Are we in Westminster Abbey, or in a medieval castle? No, this is the Gothic Wendy house built over a period of 40 years by Horace Walpole. He was the son of Robert Walpole who was effectively Prime Minister throughout the reign of George 11, one of the longest serving in history and he left behind some delicious quotes.
The very idea of true patriotism is lost, and the term has been prostituted to the very worst of purposes. A patriot, sir! Why, patriots spring up like mushrooms!
Pity he didn’t leave a definition of patriotism, or perhaps it was obvious back then.
Horace’s Strawberry Hill (by the Thames in Twickenham) is amusing, playful and madly eccentric. His novel, The Castle of Otranto, rates a mention in every Eng Lit course as the precursor to the horror/Gothic genre of writing and the Trustees of the house arrange an occasional talk on the subject. On February 18, 2018, one can book to listen to Mrs Elizabeth Gaskell’s Gothic ghost stories.
As you can tell, there is Gothic detail galore- mainly wood carving, not plaster- and dim lighting adds to the wonderfully creepy atmosphere. Shields, helmets and bucklers make the most of the medieval gloom. In fact Walpole strove to achieve a “gloomth” (he coined the word) with different kinds of coloured stained glass in all the rooms- knights in armour battling fantastical creatures and so on.
Vasari was scathing about the Gothic- the “barbarous German style of medieval architecture.” He linked it to the marauding East German tribes who sacked Rome in 410.
Horace Walpole and some contemporaries were precursors to the Romantic movement in which mystery, atmosphere, imagination overrode the restraining hand of classicism.

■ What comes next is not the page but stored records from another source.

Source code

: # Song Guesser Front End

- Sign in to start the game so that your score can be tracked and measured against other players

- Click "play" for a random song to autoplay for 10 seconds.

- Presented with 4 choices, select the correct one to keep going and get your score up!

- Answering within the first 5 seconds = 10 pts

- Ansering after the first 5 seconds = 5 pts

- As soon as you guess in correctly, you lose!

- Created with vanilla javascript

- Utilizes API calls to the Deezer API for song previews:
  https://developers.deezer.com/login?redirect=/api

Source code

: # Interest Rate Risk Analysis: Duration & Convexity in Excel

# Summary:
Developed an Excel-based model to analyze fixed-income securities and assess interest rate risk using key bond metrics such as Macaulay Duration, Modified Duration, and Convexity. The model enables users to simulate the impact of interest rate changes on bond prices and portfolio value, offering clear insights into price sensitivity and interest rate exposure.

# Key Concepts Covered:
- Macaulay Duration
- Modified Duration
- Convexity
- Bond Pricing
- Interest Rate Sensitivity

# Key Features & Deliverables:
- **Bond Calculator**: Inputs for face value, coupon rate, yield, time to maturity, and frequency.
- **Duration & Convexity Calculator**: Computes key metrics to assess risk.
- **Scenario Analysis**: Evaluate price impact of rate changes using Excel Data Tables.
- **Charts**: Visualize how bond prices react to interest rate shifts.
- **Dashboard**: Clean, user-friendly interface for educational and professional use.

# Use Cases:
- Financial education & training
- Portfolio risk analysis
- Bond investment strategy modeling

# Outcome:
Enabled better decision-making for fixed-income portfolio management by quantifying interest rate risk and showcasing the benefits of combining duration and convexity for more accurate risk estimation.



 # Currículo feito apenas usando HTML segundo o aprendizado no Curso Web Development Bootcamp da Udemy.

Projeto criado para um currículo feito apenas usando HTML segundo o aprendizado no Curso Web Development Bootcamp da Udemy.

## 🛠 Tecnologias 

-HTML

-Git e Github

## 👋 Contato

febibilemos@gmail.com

Mary Shelley’s Frankenstein is a distant relation to Daphne du Maurier’s Rebecca and a third cousin to Phantom Thread (Daniel Day-Lewis’s purported last film) which I have just been to see.
Castle of Otranto, is full of hysterical dialogue: ” Oh my Lord! The Prince, the Prince, the helmet! The helmet!”
“Villain! What sayest thou?”
“Peace, blockhead!”
Great writing exercise for 12 year olds.
And everyone in the Western world has marvelled at the black lips, safety pins and clanking chains of Goth fashionistas.https://www.theguardian.com/lifeandstyle/2006/mar/21/fashion1
The striking looking woman on the left is an American volunteer at Strawberry stricken by Gothic fever. Her Pre-Raph auburn hair and nipped in waist are as stylish as her surroundings. Note the foxed, ghostly mirror.
It is obvious that Horace’s taste ran to the camp.
The writer Letitia Hawkins remembered a pallid aesthete tripping everywhere on his toes. “His figure was not merely tall, but more properly long and slender to excess: his complexion and particularly his hands of a most unhealthy paleness . . . he always entered a room in that style of affected delicacy, which fashion had then made almost natural . . . knees bent and feet on tip toe as if afraid of a wet floor.”
Can’t you just see him flitting through his rooms (some, especially bedrooms, are gemutlich and charming). The restoration of the house has given back some startling modern colours to the walls- brilliant blues and crimsons- and allowed the visitor to appreciate a singular eccentric and collector of real and fake antiquarian furniture and artefacts.
And yet, for all its pretensions, it has a homely feel and I could happily live in it, by the banks of sweet Thames, if only a teacher training college didn’t exist at the bottom of the garden.